EXTRACTED ENTRIES:
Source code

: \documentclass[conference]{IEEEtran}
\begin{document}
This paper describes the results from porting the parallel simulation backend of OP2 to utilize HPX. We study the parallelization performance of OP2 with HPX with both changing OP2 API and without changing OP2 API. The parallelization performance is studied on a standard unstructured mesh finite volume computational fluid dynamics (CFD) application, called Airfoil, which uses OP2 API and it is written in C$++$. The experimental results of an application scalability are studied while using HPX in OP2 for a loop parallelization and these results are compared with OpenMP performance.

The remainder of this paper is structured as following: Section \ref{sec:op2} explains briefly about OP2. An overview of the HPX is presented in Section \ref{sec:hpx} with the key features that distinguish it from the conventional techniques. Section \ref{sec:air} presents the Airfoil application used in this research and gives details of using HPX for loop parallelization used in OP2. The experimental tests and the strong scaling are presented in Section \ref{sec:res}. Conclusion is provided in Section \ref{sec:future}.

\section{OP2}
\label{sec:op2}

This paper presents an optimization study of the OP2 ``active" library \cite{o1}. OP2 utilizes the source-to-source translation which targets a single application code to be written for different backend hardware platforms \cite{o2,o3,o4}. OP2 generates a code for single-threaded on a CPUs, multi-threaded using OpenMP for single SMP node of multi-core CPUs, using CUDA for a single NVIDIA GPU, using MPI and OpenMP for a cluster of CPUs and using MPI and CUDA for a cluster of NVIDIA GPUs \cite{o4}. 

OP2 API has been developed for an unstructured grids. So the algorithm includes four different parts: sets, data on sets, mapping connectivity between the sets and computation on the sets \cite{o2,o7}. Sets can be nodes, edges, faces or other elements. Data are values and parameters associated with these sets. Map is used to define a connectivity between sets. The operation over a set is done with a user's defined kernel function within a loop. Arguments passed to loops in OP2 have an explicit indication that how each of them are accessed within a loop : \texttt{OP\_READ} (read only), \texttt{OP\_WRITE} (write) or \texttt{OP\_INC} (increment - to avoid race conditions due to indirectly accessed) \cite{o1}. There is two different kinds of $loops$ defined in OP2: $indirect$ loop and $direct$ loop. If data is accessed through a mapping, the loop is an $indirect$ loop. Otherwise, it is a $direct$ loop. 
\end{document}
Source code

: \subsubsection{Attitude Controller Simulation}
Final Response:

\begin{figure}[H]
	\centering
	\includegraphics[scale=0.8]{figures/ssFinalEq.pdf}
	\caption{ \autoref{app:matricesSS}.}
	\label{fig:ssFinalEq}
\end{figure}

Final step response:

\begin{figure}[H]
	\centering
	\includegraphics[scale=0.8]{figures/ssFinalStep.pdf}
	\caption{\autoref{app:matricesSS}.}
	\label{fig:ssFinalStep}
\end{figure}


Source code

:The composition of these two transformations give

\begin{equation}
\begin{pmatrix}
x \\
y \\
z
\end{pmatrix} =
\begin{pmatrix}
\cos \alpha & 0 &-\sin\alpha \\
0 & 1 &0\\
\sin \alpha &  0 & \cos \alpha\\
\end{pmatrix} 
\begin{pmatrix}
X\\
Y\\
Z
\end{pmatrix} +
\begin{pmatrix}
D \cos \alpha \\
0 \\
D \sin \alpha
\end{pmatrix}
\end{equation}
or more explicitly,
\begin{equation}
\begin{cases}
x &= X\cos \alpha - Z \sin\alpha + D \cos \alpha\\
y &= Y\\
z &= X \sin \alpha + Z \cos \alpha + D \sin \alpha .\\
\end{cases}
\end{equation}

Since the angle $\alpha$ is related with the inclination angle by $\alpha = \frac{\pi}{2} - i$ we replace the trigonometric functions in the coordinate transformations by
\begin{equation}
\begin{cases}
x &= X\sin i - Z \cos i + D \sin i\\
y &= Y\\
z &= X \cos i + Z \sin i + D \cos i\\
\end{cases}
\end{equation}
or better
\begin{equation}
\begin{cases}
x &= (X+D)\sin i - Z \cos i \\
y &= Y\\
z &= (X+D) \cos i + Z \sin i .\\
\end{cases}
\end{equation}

TASK PROMPT: Transcribe the data above in its entirety, exactly.

TASK ANSWER:
Source code

: \documentclass[conference]{IEEEtran}
\begin{document}
This paper describes the results from porting the parallel simulation backend of OP2 to utilize HPX. We study the parallelization performance of OP2 with HPX with both changing OP2 API and without changing OP2 API. The parallelization performance is studied on a standard unstructured mesh finite volume computational fluid dynamics (CFD) application, called Airfoil, which uses OP2 API and it is written in C$++$. The experimental results of an application scalability are studied while using HPX in OP2 for a loop parallelization and these results are compared with OpenMP performance.

The remainder of this paper is structured as following: Section \ref{sec:op2} explains briefly about OP2. An overview of the HPX is presented in Section \ref{sec:hpx} with the key features that distinguish it from the conventional techniques. Section \ref{sec:air} presents the Airfoil application used in this research and gives details of using HPX for loop parallelization used in OP2. The experimental tests and the strong scaling are presented in Section \ref{sec:res}. Conclusion is provided in Section \ref{sec:future}.

\section{OP2}
\label{sec:op2}

This paper presents an optimization study of the OP2 ``active" library \cite{o1}. OP2 utilizes the source-to-source translation which targets a single application code to be written for different backend hardware platforms \cite{o2,o3,o4}. OP2 generates a code for single-threaded on a CPUs, multi-threaded using OpenMP for single SMP node of multi-core CPUs, using CUDA for a single NVIDIA GPU, using MPI and OpenMP for a cluster of CPUs and using MPI and CUDA for a cluster of NVIDIA GPUs \cite{o4}. 

OP2 API has been developed for an unstructured grids. So the algorithm includes four different parts: sets, data on sets, mapping connectivity between the sets and computation on the sets \cite{o2,o7}. Sets can be nodes, edges, faces or other elements. Data are values and parameters associated with these sets. Map is used to define a connectivity between sets. The operation over a set is done with a user's defined kernel function within a loop. Arguments passed to loops in OP2 have an explicit indication that how each of them are accessed within a loop : \texttt{OP\_READ} (read only), \texttt{OP\_WRITE} (write) or \texttt{OP\_INC} (increment - to avoid race conditions due to indirectly accessed) \cite{o1}. There is two different kinds of $loops$ defined in OP2: $indirect$ loop and $direct$ loop. If data is accessed through a mapping, the loop is an $indirect$ loop. Otherwise, it is a $direct$ loop. 
\end{document}
Source code

: \subsubsection{Attitude Controller Simulation}
Final Response:

\begin{figure}[H]
	\centering
	\includegraphics[scale=0.8]{figures/ssFinalEq.pdf}
	\caption{ \autoref{app:matricesSS}.}
	\label{fig:ssFinalEq}
\end{figure}

Final step response:

\begin{figure}[H]
	\centering
	\includegraphics[scale=0.8]{figures/ssFinalStep.pdf}
	\caption{\autoref{app:matricesSS}.}
	\label{fig:ssFinalStep}
\end{figure}


Source code

:The composition of these two transformations give

\begin{equation}
\begin{pmatrix}
x \\
y \\
z
\end{pmatrix} =
\begin{pmatrix}
\cos \alpha & 0 &-\sin\alpha \\
0 & 1 &0\\
\sin \alpha &  0 & \cos \alpha\\
\end{pmatrix} 
\begin{pmatrix}
X\\
Y\\
Z
\end{pmatrix} +
\begin{pmatrix}
D \cos \alpha \\
0 \\
D \sin \alpha
\end{pmatrix}
\end{equation}
or more explicitly,
\begin{equation}
\begin{cases}
x &= X\cos \alpha - Z \sin\alpha + D \cos \alpha\\
y &= Y\\
z &= X \sin \alpha + Z \cos \alpha + D \sin \alpha .\\
\end{cases}
\end{equation}

Since the angle $\alpha$ is related with the inclination angle by $\alpha = \frac{\pi}{2} - i$ we replace the trigonometric functions in the coordinate transformations by
\begin{equation}
\begin{cases}
x &= X\sin i - Z \cos i + D \sin i\\
y &= Y\\
z &= X \cos i + Z \sin i + D \cos i\\
\end{cases}
\end{equation}
or better
\begin{equation}
\begin{cases}
x &= (X+D)\sin i - Z \cos i \\
y &= Y\\
z &= (X+D) \cos i + Z \sin i .\\
\end{cases}
\end{equation}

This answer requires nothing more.